Personal information
- Full name: Oscar Adrián Ahumada
- Date of birth: 31 August 1982 (age 43)
- Place of birth: Zárate, Argentina
- Height: 1.70 m (5 ft 7 in)
- Position(s): Defensive Midfielder

Senior career*
- Years: Team / Apps / (Gls)
- 2002–2003: River Plate / 13 / (0)
- 2004: → VfL Wolfsburg (loan) / 4 / (0)
- 2005–2009: River Plate / 103 / (0)
- 2010–2011: Veracruz / 30 / (1)
- 2011–2012: Rostov / 2 / (0)
- 2012–2014: All Boys / 36 / (3)

International career
- 2000–2001: Argentina U20 / 3 / (0)
- 2012: Argentina / 1 / (0)

= Oscar Ahumada =

Argentine footballer (born 1982)

Oscar Adrián Ahumada (born 31 August 1982) is a former Argentine football midfielder.

==Club career==
Born in Zárate, Buenos Aires, Ahumada made his professional debut with Club Atlético River Plate on 24 November 2002, in a 2–1 victory against Olimpo de Bahía Blanca. He played a small part in helping River to the Clausura 2003 and 2004 championships before moving to Germany in 2004 for a short spell with VfL Wolfsburg, where he joined compatriots Facundo Quiroga, Andrés D'Alessandro, Juan Carlos Menseguez and Diego Klimowicz.

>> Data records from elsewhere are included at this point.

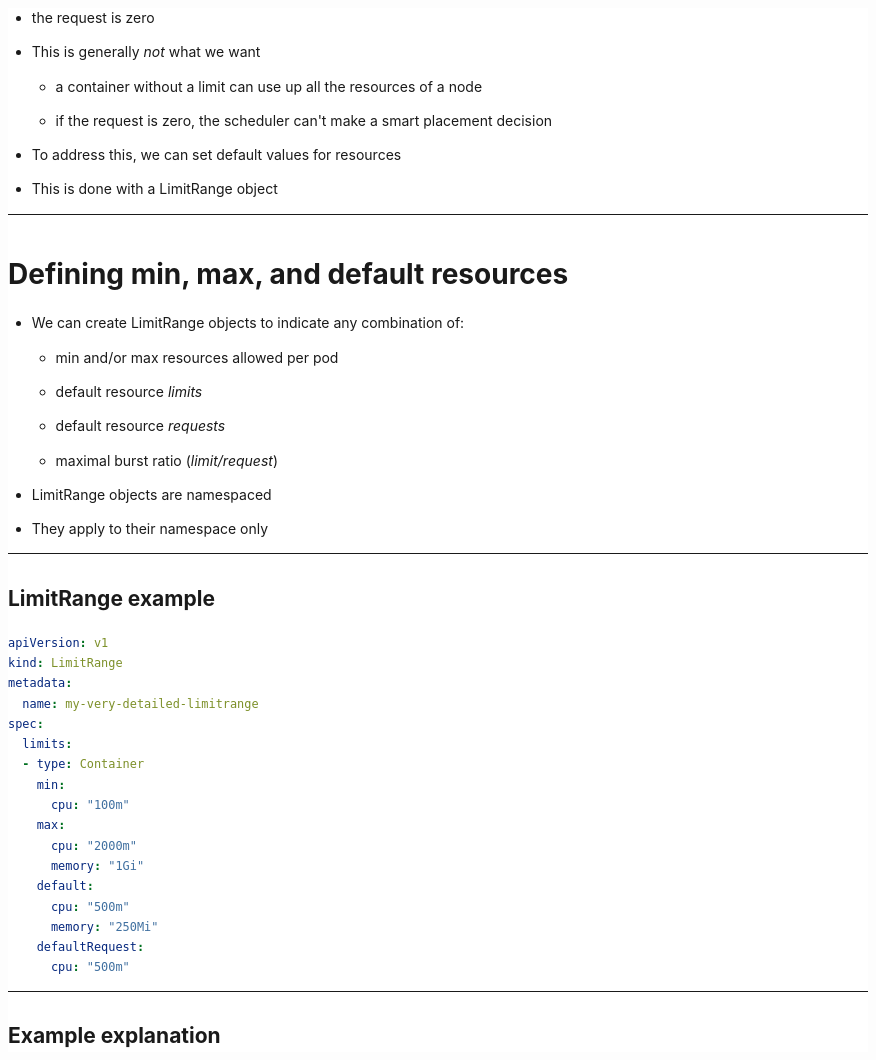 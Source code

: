   - the request is zero

- This is generally *not* what we want

  - a container without a limit can use up all the resources of a node

  - if the request is zero, the scheduler can't make a smart placement decision

- To address this, we can set default values for resources

- This is done with a LimitRange object

---

# Defining min, max, and default resources

- We can create LimitRange objects to indicate any combination of:

  - min and/or max resources allowed per pod

  - default resource *limits*

  - default resource *requests*

  - maximal burst ratio (*limit/request*)

- LimitRange objects are namespaced

- They apply to their namespace only

---

## LimitRange example

```yaml
apiVersion: v1
kind: LimitRange
metadata:
  name: my-very-detailed-limitrange
spec:
  limits:
  - type: Container
    min:
      cpu: "100m"
    max:
      cpu: "2000m"
      memory: "1Gi"
    default:
      cpu: "500m"
      memory: "250Mi"
    defaultRequest:
      cpu: "500m"
```

---

## Example explanation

However, in January 2005, Ahumada returned to River. In May 2008, he got involved in a dispute with River Plate supporters, after stating that "we lost because of the lack of support from our fans, they are not like the Boca fans." This altercation began after the elimination at the hands of fellow league side San Lorenzo de Almagro in the 2008 Libertadores Cup round of 16. Outraged River Plate fans wanted him to be sacked from the team, while club coach Diego Simeone warned Ahumada, but stated he would continue to include the player on the team. During the whole crisis after the Libertadores elimination, River Plate still had strong chances of winning the Clausura, and battled head-to-head with Estudiantes de La Plata and eventually won, with Ahumada playing a key role along with Ariel Ortega, Juan Pablo Carrizo and young prospect Diego Buonanotte.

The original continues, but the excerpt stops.